Quand je les vis ainsi tout près de moi, se tenant par la main et me regardant avec une douceur pareille, je fis un pas en arrière et je chancelai.
La jeune mère me dit:
—Nous ne vous cherchions pas, M. Thibaut, mais vous avez été bon pour le père de cette chère enfant, et nous sommes contentes de vous remercier.
J'avais vu mourir ma sœur aînée de la poitrine, vers ma dixième année. À cet âge-là on se souvient.
C'était ma sœur qui m'apprenait à lire. Il me sembla que j'entendais, après quinze ans, la douceur voilée de sa voix.
Et quelque chose aussi me rappelait la chère morte dans la suavité douloureuse de ces traits qui avaient une blancheur de cire.

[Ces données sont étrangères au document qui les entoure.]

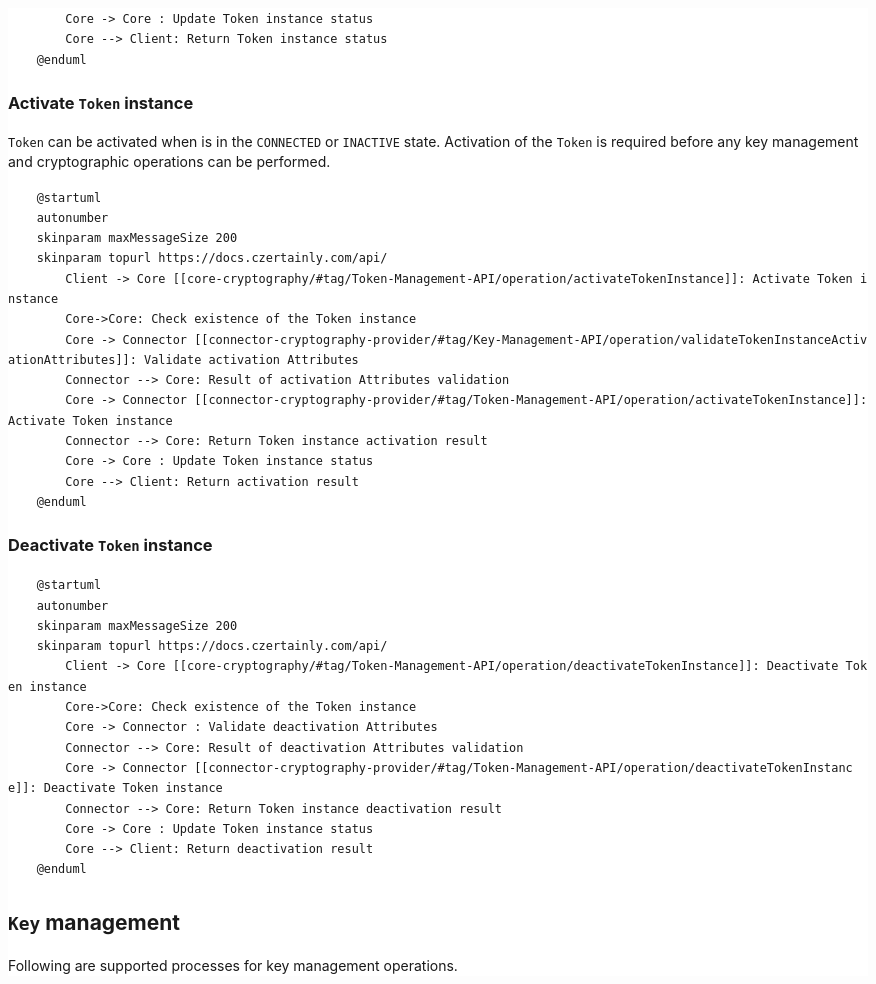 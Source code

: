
 ```plantuml
        Core -> Core : Update Token instance status
        Core --> Client: Return Token instance status
    @enduml
```

### Activate `Token` instance

`Token` can be activated when is in the `CONNECTED` or `INACTIVE` state. Activation of the `Token` is required before any key management and cryptographic operations can be performed.

```plantuml
    @startuml
    autonumber
    skinparam maxMessageSize 200
    skinparam topurl https://docs.czertainly.com/api/
        Client -> Core [[core-cryptography/#tag/Token-Management-API/operation/activateTokenInstance]]: Activate Token instance
        Core->Core: Check existence of the Token instance
        Core -> Connector [[connector-cryptography-provider/#tag/Key-Management-API/operation/validateTokenInstanceActivationAttributes]]: Validate activation Attributes
        Connector --> Core: Result of activation Attributes validation
        Core -> Connector [[connector-cryptography-provider/#tag/Token-Management-API/operation/activateTokenInstance]]: Activate Token instance
        Connector --> Core: Return Token instance activation result
        Core -> Core : Update Token instance status
        Core --> Client: Return activation result
    @enduml
```

### Deactivate `Token` instance

```plantuml
    @startuml
    autonumber
    skinparam maxMessageSize 200
    skinparam topurl https://docs.czertainly.com/api/
        Client -> Core [[core-cryptography/#tag/Token-Management-API/operation/deactivateTokenInstance]]: Deactivate Token instance
        Core->Core: Check existence of the Token instance
        Core -> Connector : Validate deactivation Attributes
        Connector --> Core: Result of deactivation Attributes validation
        Core -> Connector [[connector-cryptography-provider/#tag/Token-Management-API/operation/deactivateTokenInstance]]: Deactivate Token instance
        Connector --> Core: Return Token instance deactivation result
        Core -> Core : Update Token instance status
        Core --> Client: Return deactivation result
    @enduml
```

## `Key` management

Following are supported processes for key management operations.

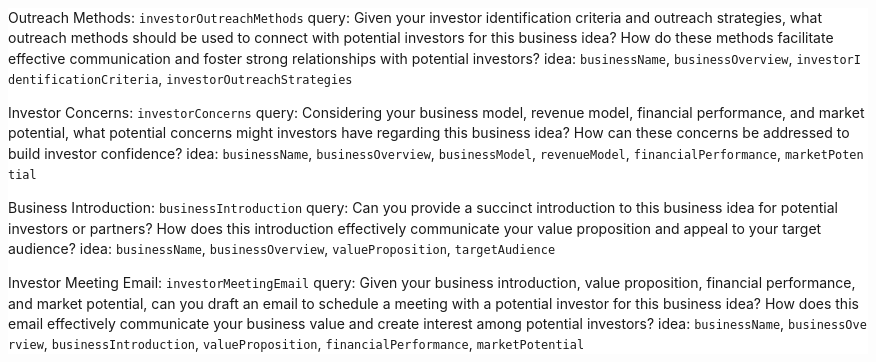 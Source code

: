 Outreach Methods: `investorOutreachMethods`
query: Given your investor identification criteria and outreach strategies, what outreach methods should be used to connect with potential investors for this business idea? How do these methods facilitate effective communication and foster strong relationships with potential investors?
idea: `businessName`, `businessOverview`, `investorIdentificationCriteria`, `investorOutreachStrategies`

Investor Concerns: `investorConcerns`
query: Considering your business model, revenue model, financial performance, and market potential, what potential concerns might investors have regarding this business idea? How can these concerns be addressed to build investor confidence?
idea: `businessName`, `businessOverview`, `businessModel`, `revenueModel`, `financialPerformance`, `marketPotential`

Business Introduction: `businessIntroduction`
query: Can you provide a succinct introduction to this business idea for potential investors or partners? How does this introduction effectively communicate your value proposition and appeal to your target audience?
idea: `businessName`, `businessOverview`, `valueProposition`, `targetAudience`

Investor Meeting Email: `investorMeetingEmail`
query: Given your business introduction, value proposition, financial performance, and market potential, can you draft an email to schedule a meeting with a potential investor for this business idea? How does this email effectively communicate your business value and create interest among potential investors?
idea: `businessName`, `businessOverview`, `businessIntroduction`, `valueProposition`, `financialPerformance`, `marketPotential`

J'ai oublié ce que je répondis.
Jeanne et sa mère me donnèrent la main....
Note. Il y avait ici une phrase effacée avec beaucoup de soin, puis les initiales de Lucien, avec son paraphe, le tout barré d'un simple trait de plume.
Pièce numéro 3
(Anonyme, écriture différente du n°1, mais également contrefaite.)
À M. L. Thibaut.
30 septembre 1864.
Mon cher Lucien,
Vous avez encore des amis, bien que vous viviez comme un loup. Mais vous savez, les loups ont beau se cacher au fond du bois, on les relance. Je viens vous relancer pour vous dire ce que vous paraissez ne pas savoir: les courtes folies sont les meilleures.
On ne vous demande rien pour cet adage ni pour cette conséquence qui en découle: la pire de toutes les folies est le mariage, parce que c'est celle qui dure le plus longtemps.
Tant que vous n'avez pas sauté le fossé, mon pauvre garçon, il y a de la ressource, et on peut, on doit essayer de vous arrêter, fût-ce par le collet. Un bon médecin ne s'occupe pas de savoir si le remède est agréable à prendre ou non.
Vous êtes entre les pattes de deux aventurières, on vous le dit tout net. Le proverbe chante: qui se ressemble s'assemble. Le papa et la maman de votre donzelle se ressemblaient, ils s'assemblèrent.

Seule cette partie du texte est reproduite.